We don't know their names, but the mother (Tilda Swinton) is a former Bolshoi ballerina and the father (Michael Shannon) used to be one of the greatest oil tycoons. The grand piano should be tuned. The vintage wine has lost its flavour. The son is ghostwriting his father's memoirs in which he explains away his responsibility in the apocalypse.
They carry Magnum firearms and do target practice in case an intruder appears. Exactly that happens, when a young Black girl (Moses Ingram) is found lying exhausted in the tunnel. According to the family protocol, she should be expelled, but she does not give up, and is invited to join.

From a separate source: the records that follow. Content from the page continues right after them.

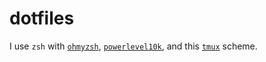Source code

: # dotfiles

I use `zsh` with [`ohmyzsh`](https://github.com/ohmyzsh/ohmyzsh),
[`powerlevel10k`](https://github.com/romkatv/powerlevel10k),
and this [`tmux`](https://github.com/gpakosz/.tmux) scheme.
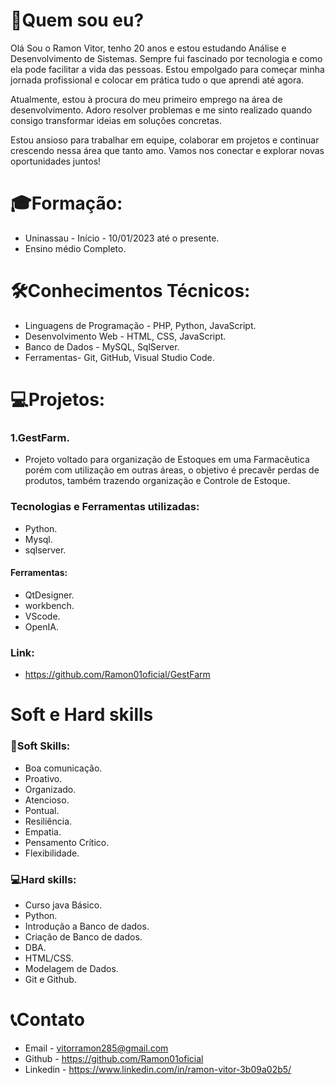 
# 👤Quem sou eu?

Olá Sou o Ramon Vitor, tenho 20 anos e estou estudando Análise e Desenvolvimento de Sistemas. Sempre fui fascinado por tecnologia e como ela pode facilitar a vida das pessoas. Estou empolgado para começar minha jornada profissional e colocar em prática tudo o que aprendi até agora.

Atualmente, estou à procura do meu primeiro emprego na área de desenvolvimento. Adoro resolver problemas e me sinto realizado quando consigo transformar ideias em soluções concretas.

Estou ansioso para trabalhar em equipe, colaborar em projetos e continuar crescendo nessa área que tanto amo. Vamos nos conectar e explorar novas oportunidades juntos!


# 🎓Formação:
- Uninassau - Início - 10/01/2023 até o presente.
- Ensino médio Completo.



# 🛠️Conhecimentos Técnicos:
- Linguagens de Programação - PHP, Python, JavaScript.
- Desenvolvimento Web - HTML, CSS, JavaScript.
- Banco de Dados - MySQL, SqlServer.
- Ferramentas- Git, GitHub, Visual Studio Code.




# 💻Projetos:
### 1.GestFarm.
- Projeto voltado para organização de Estoques em uma Farmacêutica porém com utilização em outras áreas, o objetivo é precavêr perdas de produtos, também trazendo organização e Controle de Estoque.
### Tecnologias e Ferramentas utilizadas:
- Python.
- Mysql.
- sqlserver.
#### Ferramentas:
- QtDesigner.
- workbench.
- VScode.
- OpenIA.
### Link:
- https://github.com/Ramon01oficial/GestFarm


# Soft e Hard skills
### 🤝Soft Skills:
- Boa comunicação.
- Proativo.
- Organizado.
- Atencioso. 
- Pontual. 
- Resiliência.
- Empatia.
- Pensamento Crítico.
- Flexibilidade.
### 💻Hard skills:
- Curso java Básico.
- Python. 
- Introdução a Banco de dados.
- Criação de Banco de dados.
- DBA.
- HTML/CSS.
- Modelagem de Dados.
- Git e Github.



# 📞Contato
- Email - vitorramon285@gmail.com
- Github - https://github.com/Ramon01oficial
- Linkedin -  https://www.linkedin.com/in/ramon-vitor-3b09a02b5/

In her presence everything needs an explanation, and repressed traumata come to the fore. They are too much for the cook, who requests a little pill from the doctor and is found dead in the morning. On the other hand, the Son, who has never seen a woman of his own age before, develops tender feelings with the Girl. In the finale there is a celebration. The Mother and the Father are now proud grandparents.
Like Emilia Pérez and Armand, The End belongs to the peculiar "back to the musical" trend in contemporary cinema. It belongs also to an appealing tradition of film directors as songwriters.
It is stimulating to view The End and even more stimulating to read Oppenheimer's interviews. Immediately after the film I do not know what to think about it. The vision is powerful and Oppenheimer's mission is the greatest. Musical eccentricity does not save it from being boring. It is more stimulating afterwards. Like medicine: not good, but good for us.
In all his films Oppenheimer wants to expose our inherent tendency to lie. Like on the eve of the First World War we are sleepwalkers just when we should wake up. Our tendency to lie now leads to final destruction. Our greatest hope is in children and the young people. But nobody can remain complacent. Unless we fight, we are complicit. This is no time to be divisive. Everybody must be welcome.